TASK GOAL:
Only the lines below from the one containing "3. Measure the" to the one containing "10 x 16 x 2" should be repeated, both included and unchanged.

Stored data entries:
- Opening Delimiter -
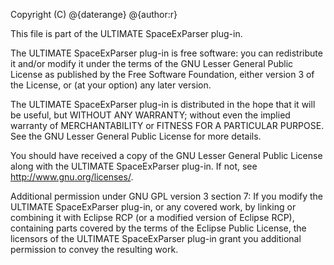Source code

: Copyright (C) @{daterange} @{author:r}

This file is part of the ULTIMATE SpaceExParser plug-in.

The ULTIMATE SpaceExParser plug-in is free software: you can redistribute it and/or modify
it under the terms of the GNU Lesser General Public License as published
by the Free Software Foundation, either version 3 of the License, or
(at your option) any later version.

The ULTIMATE SpaceExParser plug-in is distributed in the hope that it will be useful,
but WITHOUT ANY WARRANTY; without even the implied warranty of
MERCHANTABILITY or FITNESS FOR A PARTICULAR PURPOSE. See the
GNU Lesser General Public License for more details.

You should have received a copy of the GNU Lesser General Public License
along with the ULTIMATE SpaceExParser plug-in. If not, see <http://www.gnu.org/licenses/>.

Additional permission under GNU GPL version 3 section 7:
If you modify the ULTIMATE SpaceExParser plug-in, or any covered work, by linking
or combining it with Eclipse RCP (or a modified version of Eclipse RCP), 
containing parts covered by the terms of the Eclipse Public License, the 
licensors of the ULTIMATE SpaceExParser plug-in grant you additional permission 
to convey the resulting work.
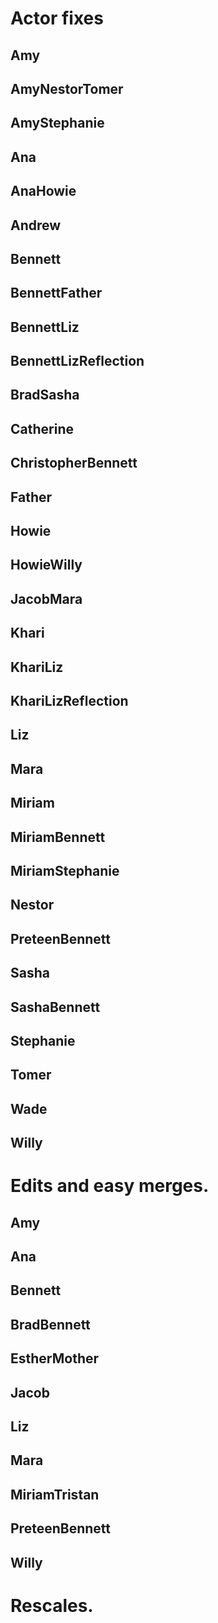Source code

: # Actor fixes

## Amy
<!-- * protester -->
<!-- * smoker -->

## AmyNestorTomer
<!-- * officer -->

## AmyStephanie
<!-- * squeezing -->

## Ana
<!-- * eating -->
<!-- * smirking -->
<!-- * squatting -->
<!-- * walgreens -->

## AnaHowie
<!-- * cemetery -->

## Andrew
<!-- * feigningFear -->

## Bennett
<!-- * backstage -->
<!-- * breakupDejected -->
<!-- * couchReading -->
<!-- * cordRear -->
<!-- * future -->
<!-- * museum -->
<!-- * past -->
<!-- * pious -->
<!-- * rubiksCube -->
<!-- * solicitingOpinion -->
<!-- * waitingRoomAsleep -->

## BennettFather
<!-- * present_bennett -->

## BennettLiz
<!-- * brushOff_liz -->
<!-- * celibateFreezing_bennett -->
<!-- * celibateFreezing_liz -->
<!-- * cheekUnveiled_bennett -->
<!-- * gingerbreadPrison_liz -->
<!-- * pampas -->

## BennettLizReflection
<!-- * afterglowReflection -->

## BradSasha
<!-- * charmedSchoolbus -->

## Catherine
<!-- * quipping -->

## ChristopherBennett
<!-- * blissfulGuilty -->

## Father
<!-- * past -->
<!-- * roaring -->

## Howie
<!-- * stationWagon -->
<!-- * steamTunnel -->

## HowieWilly
<!-- * gangbanger_howie -->

## JacobMara
<!-- * eating -->

## Khari
<!-- * doubleAlbert -->

## KhariLiz
<!-- * jokingLaughing -->

## KhariLizReflection
<!-- * caressReflection -->

## Liz
<!-- * dateEnded -->
<!-- * dateEnding -->
<!-- * defending -->
<!-- * goKarts -->
<!-- * museum -->
<!-- * notHungry -->

## Mara
<!-- * gopi -->

## Miriam
<!-- * infantCurious -->
<!-- * infantNursing -->
<!-- * reversing -->

## MiriamBennett
<!-- * asleepFearful -->

## MiriamStephanie
<!-- * mischievousBanjo -->

## Nestor
<!-- * greeting -->

## PreteenBennett
<!-- * buoy -->
<!-- * stairs -->
<!-- * stoic -->
<!-- * wistful -->

## Sasha
<!-- * indignant -->

## SashaBennett
<!-- * mermaid -->

## Stephanie
<!-- * bennettRecording -->

## Tomer
<!-- * abbeyRoad -->
<!-- * cemetery -->
<!-- * shaneBuying -->
<!-- * stationWagon -->
<!-- * steamTunnel -->

## Wade
<!-- * catholicGuy -->
<!-- * mingling -->
<!-- * protester -->
<!-- * watching -->

## Willy
<!-- * ducking -->
<!-- * epilogue -->
<!-- * greeting -->

# Edits and easy merges.

## Amy
<!-- * protester (sign) -->

## Ana
<!-- * squatting (bass case) -->

## Bennett
<!-- * disposingCondom (condom) -->
<!-- * sidelongHesitance (guitar case and bass case scaled 109%) -->

## BradBennett
<!-- * tyingTether (tetherball pole) -->

## EstherMother
<!-- * hurtConsoling (lotus flower) -->

## Jacob
<!-- * carrying (stacked drums) -->

## Liz
<!-- * pettingSeated (opal puppet scaled 75%) -->
<!-- * pettingStanding (opal puppet scaled 75%) -->

## Mara
<!-- * carrying (cymbal bag) -->

## MiriamTristan
<!-- * greeting (merge) -->

## PreteenBennett
<!-- * buoy (buoy) -->

## Willy
<!-- * crossingGuard (skew sign) -->

# Rescales.
<!-- ## Christopher
* character height: 3'5"
* scale: 85.4% -->
<!-- ## YoungBennett
* character height: 3'6"
* scale: 87.5% -->
<!-- ## Anita
* character height: 3'9"
* scale: 93.8% -->
<!-- ## Esther
* character height: 3'10"
* scale: 95.8% -->
<!-- ## Sasha
* character height: 4'1"
* scale: 92.8% -->
<!-- ## PreteenBennett
* character height: 4'2"
* scale: 94.7% -->
<!-- ## Brad
* character height: 4'6"
* scale: 102.3% -->
<!-- ## Andrew
* character height: 4'7"
* scale: 104.2% -->
<!-- ## Liz
* character height: 4'9"
* scale: 89.0% -->
<!-- ## Catherine
* character height: 4'11"
* scale: 92.2% -->
<!-- ## Mother
* character height: 5'
* scale: 93.8% -->
<!-- ## Mara
* character height: 5'
* scale: 93.8% -->
<!-- ## Miriam
* character height: 5'1"
* scale: 95.3% -->
<!-- ## Willy
* character height: -5'3"
* scale: -98.4%- 110.0% -->
<!-- ## Bennett
* character height: 5'4"
* scale: 100.0%
## Father
* character height: 5'4"
* scale: 100.0%
## Stephanie
* character height: 5'4"
* scale: 100.0% -->
<!-- ## Amy
* character height: 5'6"
* scale: 103.1% -->
<!-- ## Tomer
* character height: 5'6"
* scale: 103.1% -->
<!-- ## Nestor
* character height: 5'7"
* scale: 104.7% -->
<!-- ## Ana
* character height: 5'8"
* scale: 106.3% -->
<!-- ## Tristan
* character height: 5'8"
* scale: 106.3% -->
<!-- ## Khari
* character height: 5'9"
* scale: 107.8% -->
<!-- ## Wade
* character height: 5'10"
* scale: 109.4% -->
<!-- ## Jacob
* character height: 5'11"
* scale: 110.9% -->
<!-- ## Howie
* character height: 6'
* scale: 112.5% -->
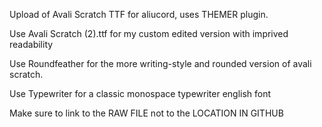 Upload of Avali Scratch TTF for aliucord, uses THEMER plugin. 

Use Avali Scratch (2).ttf for my custom edited version with imprived readability


Use Roundfeather for the more writing-style and rounded version of avali scratch.

Use Typewriter for a classic monospace typewriter english font

Make sure to link to the RAW FILE not to the LOCATION IN GITHUB 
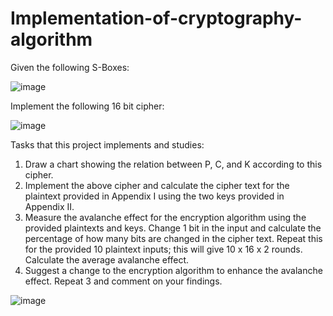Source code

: # Implementation-of-cryptography-algorithm

Given the following S-Boxes: 

![image](https://user-images.githubusercontent.com/104933413/202142249-7a7b291c-33a4-4e6d-9024-83482935803e.png)

Implement the following 16 bit cipher:  

![image](https://user-images.githubusercontent.com/104933413/202142345-4512be3f-380a-47b0-892c-fb8543a4aa5f.png)

Tasks that this project implements and studies:

1. Draw a chart showing the relation between P, C, and K according to this cipher. 
2. Implement the above cipher and calculate the cipher text for the plaintext provided in 
Appendix I using the two keys provided in Appendix II.
3. Measure the avalanche effect for the encryption algorithm using the provided plaintexts 
and keys. Change 1 bit in the input and calculate the percentage of how many bits are 
changed in the cipher text. Repeat this for the provided 10 plaintext inputs; this will give 
10 x 16 x 2 rounds. Calculate the average avalanche effect.
4. Suggest a change to the encryption algorithm to enhance the avalanche effect.  Repeat 
3 and comment on your findings.

![image](https://user-images.githubusercontent.com/104933413/202142593-9fdaad57-9c98-4f52-8919-d0b19a35ff82.png)
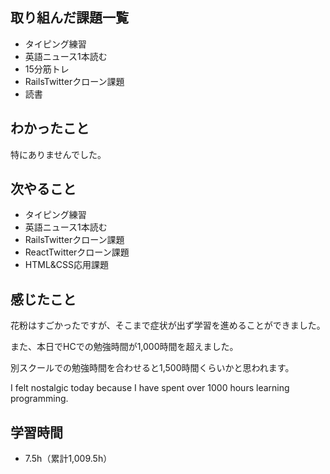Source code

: ## 取り組んだ課題一覧
- タイピング練習
- 英語ニュース1本読む
- 15分筋トレ
- RailsTwitterクローン課題
- 読書
## わかったこと
特にありませんでした。
## 次やること
- タイピング練習
- 英語ニュース1本読む
- RailsTwitterクローン課題
- ReactTwitterクローン課題
- HTML&CSS応用課題
## 感じたこと
花粉はすごかったですが、そこまで症状が出ず学習を進めることができました。

また、本日でHCでの勉強時間が1,000時間を超えました。

別スクールでの勉強時間を合わせると1,500時間くらいかと思われます。

I felt nostalgic today because I have spent over 1000 hours learning programming.

## 学習時間
- 7.5h（累計1,009.5h）
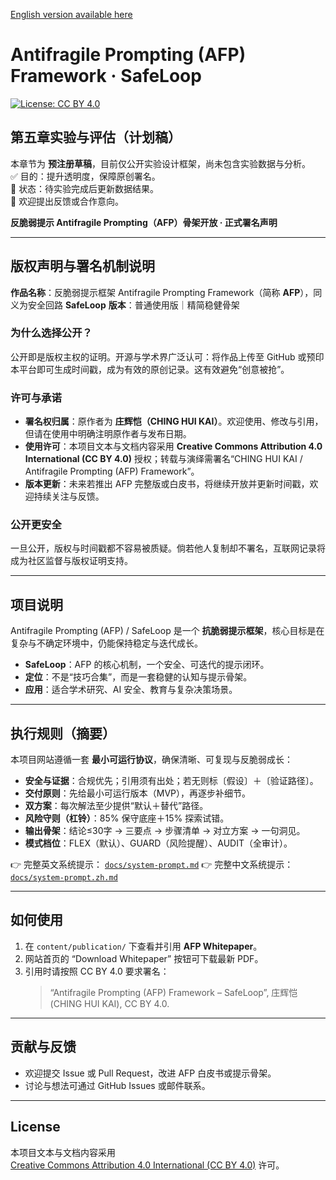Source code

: [English version available here](README.md)

# Antifragile Prompting (AFP) Framework · SafeLoop

[![License: CC BY 4.0](https://img.shields.io/badge/License-CC%20BY%204.0-lightgrey.svg)](https://creativecommons.org/licenses/by/4.0/)

## 第五章实验与评估（计划稿）

本章节为 **预注册草稿**，目前仅公开实验设计框架，尚未包含实验数据与分析。  
✅ 目的：提升透明度，保障原创署名。  
🔄 状态：待实验完成后更新数据结果。  
📢 欢迎提出反馈或合作意向。

**反脆弱提示 Antifragile Prompting（AFP）骨架开放 · 正式署名声明**

---

## 版权声明与署名机制说明

**作品名称**：反脆弱提示框架 Antifragile Prompting Framework（简称 **AFP**），同义为安全回路 **SafeLoop** 
**版本**：普通使用版｜精简稳健骨架  

### 为什么选择公开？
公开即是版权主权的证明。开源与学术界广泛认可：将作品上传至 GitHub 或预印本平台即可生成时间戳，成为有效的原创记录。这有效避免“创意被抢”。  

### 许可与承诺
- **署名权归属**：原作者为 **庄辉恺（CHING HUI KAI）**。欢迎使用、修改与引用，但请在使用中明确注明原作者与发布日期。  
- **使用许可**：本项目文本与文档内容采用 **Creative Commons Attribution 4.0 International (CC BY 4.0)** 授权；转载与演绎需署名“CHING HUI KAI / Antifragile Prompting (AFP) Framework”。  
- **版本更新**：未来若推出 AFP 完整版或白皮书，将继续开放并更新时间戳，欢迎持续关注与反馈。  

### 公开更安全
一旦公开，版权与时间戳都不容易被质疑。倘若他人复制却不署名，互联网记录将成为社区监督与版权证明支持。  

---

## 项目说明

Antifragile Prompting (AFP) / SafeLoop 是一个 **抗脆弱提示框架**，核心目标是在复杂与不确定环境中，仍能保持稳定与迭代成长。  

- **SafeLoop**：AFP 的核心机制，一个安全、可迭代的提示闭环。  
- **定位**：不是“技巧合集”，而是一套稳健的认知与提示骨架。  
- **应用**：适合学术研究、AI 安全、教育与复杂决策场景。  

---

## 执行规则（摘要）

本项目网站遵循一套 **最小可运行协议**，确保清晰、可复现与反脆弱成长：

- **安全与证据**：合规优先；引用须有出处；若无则标〔假设〕＋〔验证路径〕。  
- **交付原则**：先给最小可运行版本（MVP），再逐步补细节。  
- **双方案**：每次解法至少提供“默认＋替代”路径。  
- **风险守则（杠铃）**：85% 保守底座＋15% 探索试错。  
- **输出骨架**：结论≤30字 → 三要点 → 步骤清单 → 对立方案 → 一句洞见。  
- **模式档位**：FLEX（默认）、GUARD（风险提醒）、AUDIT（全审计）。  

👉 完整英文系统提示： [`docs/system-prompt.md`](docs/system-prompt.md) 
👉 完整中文系统提示： [`docs/system-prompt.zh.md`](docs/system-prompt.zh.md) 

---

## 如何使用

1. 在 `content/publication/` 下查看并引用 **AFP Whitepaper**。  
2. 网站首页的 “Download Whitepaper” 按钮可下载最新 PDF。  
3. 引用时请按照 CC BY 4.0 要求署名：  
   > “Antifragile Prompting (AFP) Framework – SafeLoop”, 庄辉恺 (CHING HUI KAI), CC BY 4.0.  

---

## 贡献与反馈

- 欢迎提交 Issue 或 Pull Request，改进 AFP 白皮书或提示骨架。  
- 讨论与想法可通过 GitHub Issues 或邮件联系。  

---

## License

本项目文本与文档内容采用  
[Creative Commons Attribution 4.0 International (CC BY 4.0)](https://creativecommons.org/licenses/by/4.0/) 许可。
- Closing Delimiter -
EXERCISE RESPONSE:
3. Measure the avalanche effect for the encryption algorithm using the provided plaintexts 
and keys. Change 1 bit in the input and calculate the percentage of how many bits are 
changed in the cipher text. Repeat this for the provided 10 plaintext inputs; this will give 
10 x 16 x 2 rounds. Calculate the average avalanche effect.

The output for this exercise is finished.